Re: [PATCH v2 00/12] uprobes: add batched register/unregister APIs and per-CPU RW semaphore

Andrii Nakryiko <andrii.nakryiko@xxxxxxxxx> · Wed, 3 Jul 2024 14:33:06 -0700

On Mon, Jul 1, 2024 at 3:39 PM Andrii Nakryiko <andrii@xxxxxxxxxx> wrote:
>
> This patch set, ultimately, switches global uprobes_treelock from RW spinlock
> to per-CPU RW semaphore, which has better performance and scales better under
> contention and multiple parallel threads triggering lots of uprobes.
>
> To make this work well with attaching multiple uprobes (through BPF
> multi-uprobe), we need to add batched versions of uprobe register/unregister
> APIs. This is what most of the patch set is actually doing. The actual switch
> to per-CPU RW semaphore is trivial after that and is done in the very last
> patch #12. See commit message with some comparison numbers.
>

Peter,

I think I've addressed all the questions so far, but I wanted to take
a moment and bring all the discussions into a single palace, summarize
what I think are the main points of contention and hopefully make some
progress, or at least get us to a bit more constructive discussion
where *both sides* provide arguments. Right now there is a lot of "you
are doing X, but why don't you just do Y" with no argument for a) why
X is bad/wrong/inferior and b) why Y is better (and not just
equivalent or, even worse, inferior).

I trust you have the best intentions in mind for this piece of kernel
infrastructure, so do I, so let's try to find a path forward.

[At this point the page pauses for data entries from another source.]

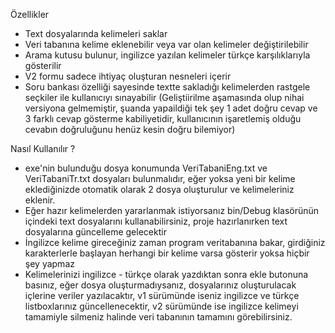 Özellikler
  -  Text dosyalarında kelimeleri saklar
  -  Veri tabanına kelime eklenebilir veya var olan kelimeler değiştirilebilir
  -  Arama kutusu bulunur, ingilizce yazılan kelimeler türkçe karşılıklarıyla gösterilir
  -  V2 formu sadece ihtiyaç oluşturan nesneleri içerir
  -  Soru bankası özelliği sayesinde textte sakladığı kelimelerden rastgele seçkiler ile kullanıcıyı sınayabilir (Geliştiirilme aşamasında olup nihai versiyona gelmemiştir,
     şuanda yapaildiği tek şey 1 adet doğru cevap ve 3 farklı cevap gösterme kabiliyetidir, kullanıcının işaretlemiş olduğu cevabın doğruluğunu henüz kesin doğru bilemiyor)

Nasıl Kullanılır ?
  - exe'nin bulunduğu dosya konumunda VeriTabaniEng.txt ve VeriTabaniTr.txt dosyaları bulunmalıdır, eğer yoksa yeni bir kelime eklediğinizde otomatik olarak 2 dosya oluşturulur ve kelimeleriniz eklenir.
  - Eğer hazır kelimelerden yararlanmak istiyorsanız bin/Debug klasörünün içindeki text dosyalarını kullanabilirsiniz, proje hazırlanırken text dosyalarına güncelleme gelecektir
  - İngilizce kelime gireceğiniz zaman program veritabanına bakar, girdiğiniz karakterlerle başlayan herhangi bir kelime varsa gösterir yoksa hiçbir şey yapmaz
  - Kelimelerinizi ingilizce - türkçe olarak yazdıktan sonra ekle butonuna basınız, eğer dosya oluşturmadıysanız, dosyalarınız oluşturulacak içlerine veriler yazılacaktır, v1 sürümünde iseniz ingilizce ve türkçe listboxlarınız güncellenecektir, v2 sürümünde ise ingilizce kelimeyi tamamiyle silmeniz halinde veri tabanının tamamını görebilirsiniz.
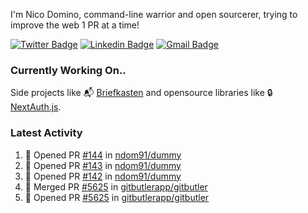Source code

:
I'm Nico Domino, command-line warrior and open sourcerer, trying to improve the web 1 PR at a time!

[![Twitter Badge](https://img.shields.io/badge/-@ndom91-1ca0f1?style=flat-square&labelColor=1ca0f1&logo=twitter&logoColor=white&link=https://twitter.com/ndom91)](https://twitter.com/ndom91) [![Linkedin Badge](https://img.shields.io/badge/-ndom91-blue?style=flat-square&logo=Linkedin&logoColor=white&link=https://www.linkedin.com/in/ndom91/)](https://www.linkedin.com/in/ndom91/) [![Gmail Badge](https://img.shields.io/badge/-yo@ndo.dev-c14438?style=flat-square&logo=mail.ru&logoColor=white&link=mailto:yo@ndo.dev)](mailto:yo@ndo.dev)

### Currently Working On..

Side projects like 📬 [Briefkasten](https://briefkastenhq.com) and opensource libraries like 🔒 [NextAuth.js](https://github.com/nextauthjs/next-auth).

<!--START_SECTION_PROFILE_VIEWS:readme-info-->
<!--END_SECTION_PROFILE_VIEWS:readme-info-->

<!--START_SECTION_DAILY_COMMIT:readme-info-->
<!--END_SECTION_DAILY_COMMIT:readme-info-->

<!--START_SECTION_WEEKLY_COMMIT:readme-info-->
<!--END_SECTION_WEEKLY_COMMIT:readme-info-->

### Latest Activity

<!--START_SECTION:activity-->
1. 💪 Opened PR [#144](https://github.com/ndom91/dummy/pull/144) in [ndom91/dummy](https://github.com/ndom91/dummy)
2. 💪 Opened PR [#143](https://github.com/ndom91/dummy/pull/143) in [ndom91/dummy](https://github.com/ndom91/dummy)
3. 💪 Opened PR [#142](https://github.com/ndom91/dummy/pull/142) in [ndom91/dummy](https://github.com/ndom91/dummy)
4. 🎉 Merged PR [#5625](https://github.com/gitbutlerapp/gitbutler/pull/5625) in [gitbutlerapp/gitbutler](https://github.com/gitbutlerapp/gitbutler)
5. 💪 Opened PR [#5625](https://github.com/gitbutlerapp/gitbutler/pull/5625) in [gitbutlerapp/gitbutler](https://github.com/gitbutlerapp/gitbutler)
<!--END_SECTION:activity-->
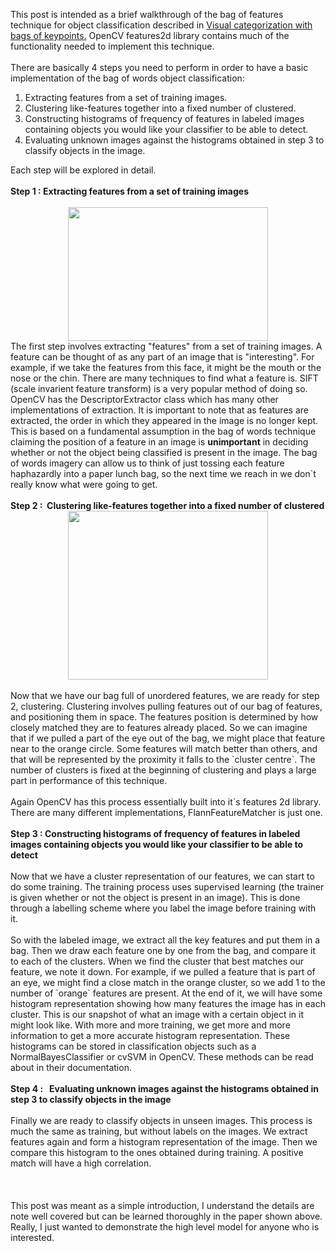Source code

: This post is intended as a brief walkthrough of the bag of features technique for object classification described in <a href="http://www.xrce.xerox.com/Research-Development/Publications/2004-0104/%28language%29/eng-GB">Visual categorization with bags of keypoints.</a> OpenCV features2d library contains much of the functionality needed to implement this technique.<br />
<br />
There are basically 4 steps you need to perform in order to have a basic implementation of the bag of words object classification:<br />
<ol>
<li>Extracting features from a set of training images.&nbsp;</li>
<li>Clustering like-features together into a fixed number of clustered.</li>
<li>Constructing histograms of frequency of features in labeled images containing objects you would like your classifier to be able to detect.&nbsp;</li>
<li>Evaluating unknown images against the histograms obtained in step 3 to classify objects in the image.</li>
</ol>
Each step will be explored in detail.<br />
&nbsp;<b><br />Step 1 : Extracting</b><b> features  from a set of training images</b><br />
<br />
<div class="separator" style="clear: both; text-align: center;">
<a href="http://1.bp.blogspot.com/-32k6xDx8xNk/ULhgDEbqTrI/AAAAAAAAADU/LSSiUKRzMUQ/s1600/bagoffeatures.png" imageanchor="1" style="margin-left: 1em; margin-right: 1em;"><img border="0" src="http://1.bp.blogspot.com/-32k6xDx8xNk/ULhgDEbqTrI/AAAAAAAAADU/LSSiUKRzMUQ/s320/bagoffeatures.png" height="214" width="320" /></a></div>
The first step involves extracting "features" from a set of training images. A feature can be thought of as any part of an image that is "interesting". For example, if we take the features from this face, it might be the mouth or the nose or the chin. There are many techniques to find what a feature is. SIFT (scale invarient feature transform) is a very popular method of doing so. OpenCV has the DescriptorExtractor class which has many other implementations of extraction. It is important to note that as features are extracted, the order in which they appeared in the image is no longer kept. This is based on a fundamental assumption in the bag of words technique claiming the position of a feature in an image is <b>unimportant</b> in deciding whether or not the object being classified is present in the image. The bag of words imagery can allow us to think of just tossing each feature haphazardly into a paper lunch bag, so the next time we reach in we don`t really know what were going to get.<br />
<b><br /></b>
<b>Step 2 :&nbsp; Clustering like-features together into a fixed number of clustered</b><br />
<div class="separator" style="clear: both; text-align: center;">
<a href="http://4.bp.blogspot.com/-VBPLh68_tfY/ULhjtFOJQwI/AAAAAAAAADk/VlpViCwFPxM/s1600/clusters.png" imageanchor="1" style="margin-left: 1em; margin-right: 1em;"><img border="0" src="http://4.bp.blogspot.com/-VBPLh68_tfY/ULhjtFOJQwI/AAAAAAAAADk/VlpViCwFPxM/s320/clusters.png" height="270" width="320" /></a></div>
<br />
Now that we have our bag full of unordered features, we are ready for step 2, clustering. Clustering involves pulling features out of our bag of features, and positioning them in space. The features position is determined by how closely matched they are to features already placed. So we can imagine that if we pulled a part of the eye out of the bag, we might place that feature near to the orange circle. Some features will match better than others, and that will be represented by the proximity it falls to the `cluster centre`. The number of clusters is fixed at the beginning of clustering and plays a large part in performance of this technique.<br />
<br />
Again OpenCV has this process essentially built into it`s features 2d library. There are many different implementations, FlannFeatureMatcher is just one.&nbsp; <br />
<br />
<b>Step 3 : Constructing histograms of frequency of features in labeled images 
containing objects you would like your classifier to be able to detect</b><br />
<b><br /></b>
Now that we have a cluster representation of our features, we can start to do some training. The training process uses supervised learning (the trainer is given whether or not the object is present in an image). This is done through a labelling scheme where you label the image before training with it.<br />
<br />
So with the labeled image, we extract all the key features and put them in a bag. Then we draw each feature one by one from the bag, and compare it to each of the clusters. When we find the cluster that best matches our feature, we note it down. For example, if we pulled a feature that is part of an eye, we might find a close match in the orange cluster, so we add 1 to the number of `orange` features are present. At the end of it, we will have some histogram representation showing how many features the image has in each cluster. This is our snapshot of what an image with a certain object in it might look like. With more and more training, we get more and more information to get a more accurate histogram representation. These histograms can be stored in classification objects such as a NormalBayesClassifier or cvSVM in OpenCV. These methods can be read about in their documentation.<br />
<br />
<b>Step 4 :&nbsp;&nbsp; Evaluating unknown images against the histograms obtained in step 3 to classify objects in the image</b><br />
<br />
Finally we are ready to classify objects in unseen images. This process is much the same as training, but without labels on the images. We extract features again and form a histogram representation of the image. Then we compare this histogram to the ones obtained during training. A positive match will have a high correlation.<br />
<br />
<br />
<br />
This post was meant as a simple introduction, I understand the details are note well covered but can be learned thoroughly in the paper shown above. Really, I just wanted to demonstrate the high level model for anyone who is interested.&nbsp; <br />
<b><br /></b>
<br />
<br />
<br />
<br />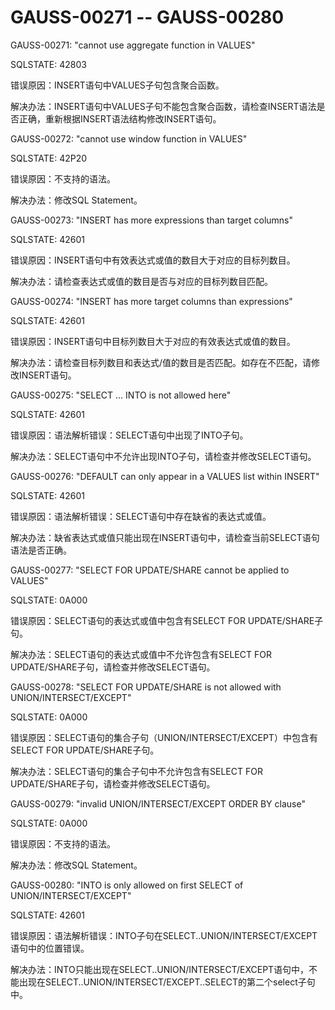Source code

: # GAUSS-00271 -- GAUSS-00280<a name="ZH-CN_TOPIC_0302073516"></a>

GAUSS-00271: "cannot use aggregate function in VALUES"

SQLSTATE: 42803

错误原因：INSERT语句中VALUES子句包含聚合函数。

解决办法：INSERT语句中VALUES子句不能包含聚合函数，请检查INSERT语法是否正确，重新根据INSERT语法结构修改INSERT语句。

GAUSS-00272: "cannot use window function in VALUES"

SQLSTATE: 42P20

错误原因：不支持的语法。

解决办法：修改SQL Statement。

GAUSS-00273: "INSERT has more expressions than target columns"

SQLSTATE: 42601

错误原因：INSERT语句中有效表达式或值的数目大于对应的目标列数目。

解决办法：请检查表达式或值的数目是否与对应的目标列数目匹配。

GAUSS-00274: "INSERT has more target columns than expressions"

SQLSTATE: 42601

错误原因：INSERT语句中目标列数目大于对应的有效表达式或值的数目。

解决办法：请检查目标列数目和表达式/值的数目是否匹配。如存在不匹配，请修改INSERT语句。

GAUSS-00275: "SELECT ... INTO is not allowed here"

SQLSTATE: 42601

错误原因：语法解析错误：SELECT语句中出现了INTO子句。

解决办法：SELECT语句中不允许出现INTO子句，请检查并修改SELECT语句。

GAUSS-00276: "DEFAULT can only appear in a VALUES list within INSERT"

SQLSTATE: 42601

错误原因：语法解析错误：SELECT语句中存在缺省的表达式或值。

解决办法：缺省表达式或值只能出现在INSERT语句中，请检查当前SELECT语句语法是否正确。

GAUSS-00277: "SELECT FOR UPDATE/SHARE cannot be applied to VALUES"

SQLSTATE: 0A000

错误原因：SELECT语句的表达式或值中包含有SELECT FOR UPDATE/SHARE子句。

解决办法：SELECT语句的表达式或值中不允许包含有SELECT FOR UPDATE/SHARE子句，请检查并修改SELECT语句。

GAUSS-00278: "SELECT FOR UPDATE/SHARE is not allowed with UNION/INTERSECT/EXCEPT"

SQLSTATE: 0A000

错误原因：SELECT语句的集合子句（UNION/INTERSECT/EXCEPT）中包含有SELECT FOR UPDATE/SHARE子句。

解决办法：SELECT语句的集合子句中不允许包含有SELECT FOR UPDATE/SHARE子句，请检查并修改SELECT语句。

GAUSS-00279: "invalid UNION/INTERSECT/EXCEPT ORDER BY clause"

SQLSTATE: 0A000

错误原因：不支持的语法。

解决办法：修改SQL Statement。

GAUSS-00280: "INTO is only allowed on first SELECT of UNION/INTERSECT/EXCEPT"

SQLSTATE: 42601

错误原因：语法解析错误：INTO子句在SELECT..UNION/INTERSECT/EXCEPT语句中的位置错误。

解决办法：INTO只能出现在SELECT..UNION/INTERSECT/EXCEPT语句中，不能出现在SELECT..UNION/INTERSECT/EXCEPT..SELECT的第二个select子句中。
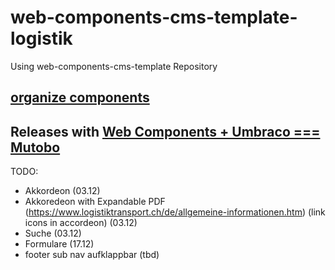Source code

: # web-components-cms-template-logistik
Using web-components-cms-template Repository

## [organize components](https://wiki.migros.net/display/OCC/Web+Components+CMS+Template)

## Releases with [Web Components + Umbraco === Mutobo](http://mutobo.ch/)

TODO:
- Akkordeon (03.12)
- Akkoredeon with Expandable PDF (https://www.logistiktransport.ch/de/allgemeine-informationen.htm) (link icons in accordeon) (03.12)
- Suche (03.12)
- Formulare (17.12)
- footer sub nav aufklappbar (tbd)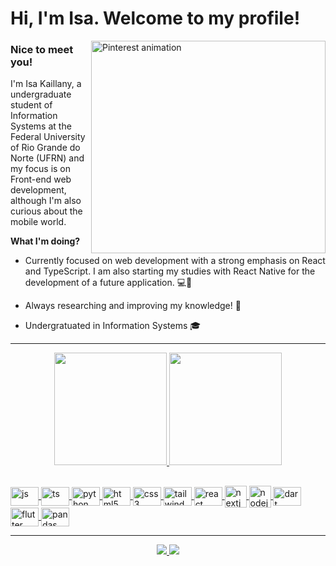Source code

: # Hi, I'm Isa. Welcome to my profile!

<img align="right" alt="Pinterest animation" src="https://i.pinimg.com/474x/19/7b/e3/197be35bf0757e2b3c796aa24efd786b.jpg" width="375" height="340"/>

### Nice to meet you!
I'm Isa Kaillany, a undergraduate student of Information Systems at the Federal University of Rio Grande do Norte (UFRN) and my focus is on Front-end web development, although I'm also curious about the mobile world.


**What I'm doing?**

- Currently focused on web development with a strong emphasis on React and TypeScript. I am also starting my studies with React Native for the development of a future application. 💻📱

- Always researching and improving my knowledge! 🔭
 
- Undergratuated in Information Systems 🎓

___
<p align="center">
  <a href="https://github.com/IsaKaillany">
  <img height="180cm" src="https://github-readme-stats.vercel.app/api?username=IsaKaillany&show_icons=true&theme=radical&include_all_commits=true&count_private=true"/>
  <img height="180cm" src="https://github-readme-stats.vercel.app/api/top-langs/?username=IsaKaillany&hide=jupyter%20notebook,c%2B%2B,cmake&layout=compact&langs_count=7&theme=radical"/>
</p>

##
<div style = "dysplay: inline_block">
  <img align = "center" alt = "js" height = "30" width = "45" src = "https://cdn.jsdelivr.net/gh/devicons/devicon/icons/javascript/javascript-original.svg" />
  <img align = "center" alt = "ts"  height = "30" width = "45" src="https://cdn.jsdelivr.net/gh/devicons/devicon/icons/typescript/typescript-original.svg" />
  <img align = "center" alt = "python" height = "30" width = "45" src = "https://cdn.jsdelivr.net/gh/devicons/devicon/icons/python/python-original.svg" />
  <img align = "center" alt = "html5" height = "30" width = "45" src = "https://cdn.jsdelivr.net/gh/devicons/devicon@latest/icons/html5/html5-original.svg" />
  <img align = "center" alt = "css3" height = "30" width = "45" src = "https://cdn.jsdelivr.net/gh/devicons/devicon@latest/icons/css3/css3-original.svg" />
  <img align = "center" alt = "tailwind" height = "30" width = "45" src = "https://cdn.jsdelivr.net/gh/devicons/devicon@latest/icons/tailwindcss/tailwindcss-original.svg" />
  <img align = "center" alt = "react" height = "30" width = "45" src="https://cdn.jsdelivr.net/gh/devicons/devicon/icons/react/react-original.svg" />
  <img align = "center" alt = "nextjs" heigh = "11" width = "35" src="https://cdn.jsdelivr.net/gh/devicons/devicon@latest/icons/nextjs/nextjs-original.svg" />
  <img align = "center" alt = "nodejs" heigh = "11" width = "35" src="https://cdn.jsdelivr.net/gh/devicons/devicon/icons/nodejs/nodejs-original.svg" />
  <img align = "center" alt = "dart" height = "30" width = "45" src = "https://cdn.jsdelivr.net/gh/devicons/devicon@latest/icons/dart/dart-original.svg" />
  <img align = "center" alt = "flutter" height = "30" width = "45" src = "https://cdn.jsdelivr.net/gh/devicons/devicon@latest/icons/flutter/flutter-original.svg" />
  <img align = "center" alt = "pandas" height = "30" width = "45" src = "https://cdn.jsdelivr.net/gh/devicons/devicon/icons/pandas/pandas-original.svg" />
</div>

 
___
<p align= "center"> 
 <a href= "mailto:isa.dev.2003@gmail.com" target="_blank">
  <img src="https://img.shields.io/badge/Gmail-D14836?style=for-the-badge&logo=gmail&logoColor=white">
 </a>
 
 <a href= "https://www.linkedin.com/in/isakaillany/" target="_blank">
  <img src="https://img.shields.io/badge/-LinkedIn-%230077B5?style=for-the-badge&logo=linkedin&logoColor=white">
 </a> 
 
</p>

1. Strategically, uprobes/uretprobes have to be improved. Customers do
complain more and more that "uprobes are slow", justifiably so. Both
single-threaded performance matters, but also, critically, uprobes
scalability. I.e., if the kernel can handle N uprobe per second on a
single uncontended CPU, then triggering uprobes across M CPUs should,
ideally and roughly, give us about N * M total throughput.

This doesn't seem controversial, but I wanted to make it clear that
this is the end goal of my work. And no, this patch set alone doesn't,
yet, get us there. But it's a necessary step, IMO. Jiri Olsa took
single-threaded performance and is improving it with sys_uretprobe and
soon sys_uprobe, I'm looking into scalability and other smaller
single-threaded wins, where possible.

2. More tactically, RCU protection seems like the best way forward. We
got hung up on SRCU vs RCU Tasks Trace. Thanks to Paul, we also
clarified that RCU Tasks Trace has nothing to do with Tasks Rude
flavor (whatever that is, I have no idea).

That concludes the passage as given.